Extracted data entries
..........

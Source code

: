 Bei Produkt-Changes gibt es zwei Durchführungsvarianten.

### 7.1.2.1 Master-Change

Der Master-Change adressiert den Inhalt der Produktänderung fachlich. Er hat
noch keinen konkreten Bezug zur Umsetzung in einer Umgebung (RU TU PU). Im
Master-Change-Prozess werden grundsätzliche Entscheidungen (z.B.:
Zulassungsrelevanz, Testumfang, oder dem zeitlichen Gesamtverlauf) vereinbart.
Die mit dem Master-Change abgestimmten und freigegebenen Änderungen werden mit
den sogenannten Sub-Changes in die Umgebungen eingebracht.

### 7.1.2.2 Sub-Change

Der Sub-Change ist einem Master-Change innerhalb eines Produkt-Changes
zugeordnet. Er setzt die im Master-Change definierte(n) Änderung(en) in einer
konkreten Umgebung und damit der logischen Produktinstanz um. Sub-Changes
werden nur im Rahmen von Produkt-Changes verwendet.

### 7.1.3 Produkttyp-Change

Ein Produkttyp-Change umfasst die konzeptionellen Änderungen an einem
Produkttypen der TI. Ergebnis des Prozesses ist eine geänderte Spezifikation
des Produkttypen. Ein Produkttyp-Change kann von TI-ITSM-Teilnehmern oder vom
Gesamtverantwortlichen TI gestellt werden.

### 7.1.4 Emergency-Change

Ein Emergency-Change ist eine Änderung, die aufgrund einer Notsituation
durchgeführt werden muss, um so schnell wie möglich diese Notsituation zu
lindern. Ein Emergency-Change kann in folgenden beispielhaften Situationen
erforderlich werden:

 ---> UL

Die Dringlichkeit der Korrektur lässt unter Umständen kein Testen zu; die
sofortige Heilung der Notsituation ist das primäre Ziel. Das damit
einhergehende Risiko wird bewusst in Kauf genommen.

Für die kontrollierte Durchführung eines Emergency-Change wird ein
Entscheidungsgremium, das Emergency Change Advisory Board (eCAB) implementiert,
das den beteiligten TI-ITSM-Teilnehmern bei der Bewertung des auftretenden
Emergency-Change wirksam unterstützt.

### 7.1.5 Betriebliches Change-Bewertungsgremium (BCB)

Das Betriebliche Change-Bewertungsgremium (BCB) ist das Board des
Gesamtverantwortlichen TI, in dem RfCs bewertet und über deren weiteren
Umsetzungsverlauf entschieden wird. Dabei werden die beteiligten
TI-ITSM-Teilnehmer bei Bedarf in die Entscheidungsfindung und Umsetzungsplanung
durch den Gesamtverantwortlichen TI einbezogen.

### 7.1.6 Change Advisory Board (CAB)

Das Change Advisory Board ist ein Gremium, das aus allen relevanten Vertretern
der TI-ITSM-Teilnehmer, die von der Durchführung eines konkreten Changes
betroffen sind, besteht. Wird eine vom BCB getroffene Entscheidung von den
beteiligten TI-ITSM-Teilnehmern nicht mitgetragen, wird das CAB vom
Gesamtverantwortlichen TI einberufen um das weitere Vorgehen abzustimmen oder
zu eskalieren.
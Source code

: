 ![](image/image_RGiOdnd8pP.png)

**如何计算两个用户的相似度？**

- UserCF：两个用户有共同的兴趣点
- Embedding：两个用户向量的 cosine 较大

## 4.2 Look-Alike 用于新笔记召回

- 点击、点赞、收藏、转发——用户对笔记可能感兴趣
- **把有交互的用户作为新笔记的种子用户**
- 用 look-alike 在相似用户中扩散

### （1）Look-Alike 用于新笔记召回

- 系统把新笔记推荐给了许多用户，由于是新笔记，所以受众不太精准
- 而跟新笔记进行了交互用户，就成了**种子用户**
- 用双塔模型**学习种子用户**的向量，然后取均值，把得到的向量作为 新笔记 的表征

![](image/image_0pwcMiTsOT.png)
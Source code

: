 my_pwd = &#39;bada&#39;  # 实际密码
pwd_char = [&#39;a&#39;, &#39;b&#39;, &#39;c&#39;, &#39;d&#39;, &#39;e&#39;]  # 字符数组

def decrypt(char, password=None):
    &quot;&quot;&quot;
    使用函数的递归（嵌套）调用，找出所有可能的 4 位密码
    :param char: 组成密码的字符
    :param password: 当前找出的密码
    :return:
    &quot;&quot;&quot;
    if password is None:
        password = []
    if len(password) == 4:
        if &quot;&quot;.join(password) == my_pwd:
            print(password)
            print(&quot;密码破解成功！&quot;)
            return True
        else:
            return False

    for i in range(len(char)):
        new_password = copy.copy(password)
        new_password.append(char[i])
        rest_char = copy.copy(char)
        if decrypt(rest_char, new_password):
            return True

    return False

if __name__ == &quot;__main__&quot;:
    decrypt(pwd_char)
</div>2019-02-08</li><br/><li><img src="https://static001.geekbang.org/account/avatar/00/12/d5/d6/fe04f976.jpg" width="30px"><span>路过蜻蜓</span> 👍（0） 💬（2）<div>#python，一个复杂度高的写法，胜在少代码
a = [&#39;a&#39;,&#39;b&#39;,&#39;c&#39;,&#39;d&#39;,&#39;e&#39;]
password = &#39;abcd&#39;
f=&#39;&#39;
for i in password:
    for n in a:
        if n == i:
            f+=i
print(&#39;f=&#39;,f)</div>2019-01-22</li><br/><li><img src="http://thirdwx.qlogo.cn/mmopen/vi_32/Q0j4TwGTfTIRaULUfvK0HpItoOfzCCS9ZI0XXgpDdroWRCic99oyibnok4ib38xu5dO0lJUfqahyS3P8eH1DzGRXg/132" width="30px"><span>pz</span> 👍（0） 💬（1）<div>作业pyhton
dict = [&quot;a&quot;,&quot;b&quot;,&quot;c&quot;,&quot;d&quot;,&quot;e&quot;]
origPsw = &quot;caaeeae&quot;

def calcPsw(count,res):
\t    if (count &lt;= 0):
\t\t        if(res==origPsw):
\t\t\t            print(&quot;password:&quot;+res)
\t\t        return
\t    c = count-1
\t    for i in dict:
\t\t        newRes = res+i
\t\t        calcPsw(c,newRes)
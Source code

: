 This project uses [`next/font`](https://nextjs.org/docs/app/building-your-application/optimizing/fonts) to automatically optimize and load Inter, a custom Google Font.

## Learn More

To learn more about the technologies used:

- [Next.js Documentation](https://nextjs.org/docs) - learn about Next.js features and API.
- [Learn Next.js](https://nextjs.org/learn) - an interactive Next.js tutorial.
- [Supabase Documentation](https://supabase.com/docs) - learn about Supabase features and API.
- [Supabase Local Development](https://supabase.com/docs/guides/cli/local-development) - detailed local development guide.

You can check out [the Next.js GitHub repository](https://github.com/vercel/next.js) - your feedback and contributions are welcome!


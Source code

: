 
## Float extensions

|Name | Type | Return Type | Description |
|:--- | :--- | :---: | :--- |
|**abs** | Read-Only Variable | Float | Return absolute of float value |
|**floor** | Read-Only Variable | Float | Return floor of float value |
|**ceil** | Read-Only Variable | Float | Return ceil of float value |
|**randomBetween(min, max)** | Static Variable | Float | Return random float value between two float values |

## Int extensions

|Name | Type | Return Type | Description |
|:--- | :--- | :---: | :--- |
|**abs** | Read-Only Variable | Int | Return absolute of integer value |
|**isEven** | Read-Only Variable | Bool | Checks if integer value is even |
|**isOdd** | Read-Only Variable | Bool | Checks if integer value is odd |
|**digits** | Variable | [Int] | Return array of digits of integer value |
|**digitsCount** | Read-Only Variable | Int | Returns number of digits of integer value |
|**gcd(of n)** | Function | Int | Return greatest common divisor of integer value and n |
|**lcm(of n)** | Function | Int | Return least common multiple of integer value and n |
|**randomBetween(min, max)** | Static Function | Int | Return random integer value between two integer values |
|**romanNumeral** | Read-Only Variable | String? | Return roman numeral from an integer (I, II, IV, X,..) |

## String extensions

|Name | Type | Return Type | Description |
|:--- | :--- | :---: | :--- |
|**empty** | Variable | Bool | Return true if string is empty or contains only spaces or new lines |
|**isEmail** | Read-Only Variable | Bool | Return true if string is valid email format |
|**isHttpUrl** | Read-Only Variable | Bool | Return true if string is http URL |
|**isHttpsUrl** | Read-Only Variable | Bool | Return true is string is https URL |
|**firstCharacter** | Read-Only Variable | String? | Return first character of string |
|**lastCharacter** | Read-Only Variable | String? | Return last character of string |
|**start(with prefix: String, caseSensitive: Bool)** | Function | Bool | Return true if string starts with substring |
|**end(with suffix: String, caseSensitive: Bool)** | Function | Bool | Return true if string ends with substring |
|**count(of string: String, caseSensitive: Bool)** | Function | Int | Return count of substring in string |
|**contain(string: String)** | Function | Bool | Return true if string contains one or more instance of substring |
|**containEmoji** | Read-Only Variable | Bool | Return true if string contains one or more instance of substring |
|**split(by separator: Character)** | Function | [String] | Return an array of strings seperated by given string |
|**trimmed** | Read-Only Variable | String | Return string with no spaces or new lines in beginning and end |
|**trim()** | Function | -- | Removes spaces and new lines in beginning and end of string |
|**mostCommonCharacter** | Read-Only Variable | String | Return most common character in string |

..........

### ABOUT THIS TASK
Show every line from the entries above in which the word "between" appears.

### OUTPUT
|**randomBetween(min, max)** | Static Variable | Float | Return random float value between two float values |
|**randomBetween(min, max)** | Static Function | Int | Return random integer value between two integer values |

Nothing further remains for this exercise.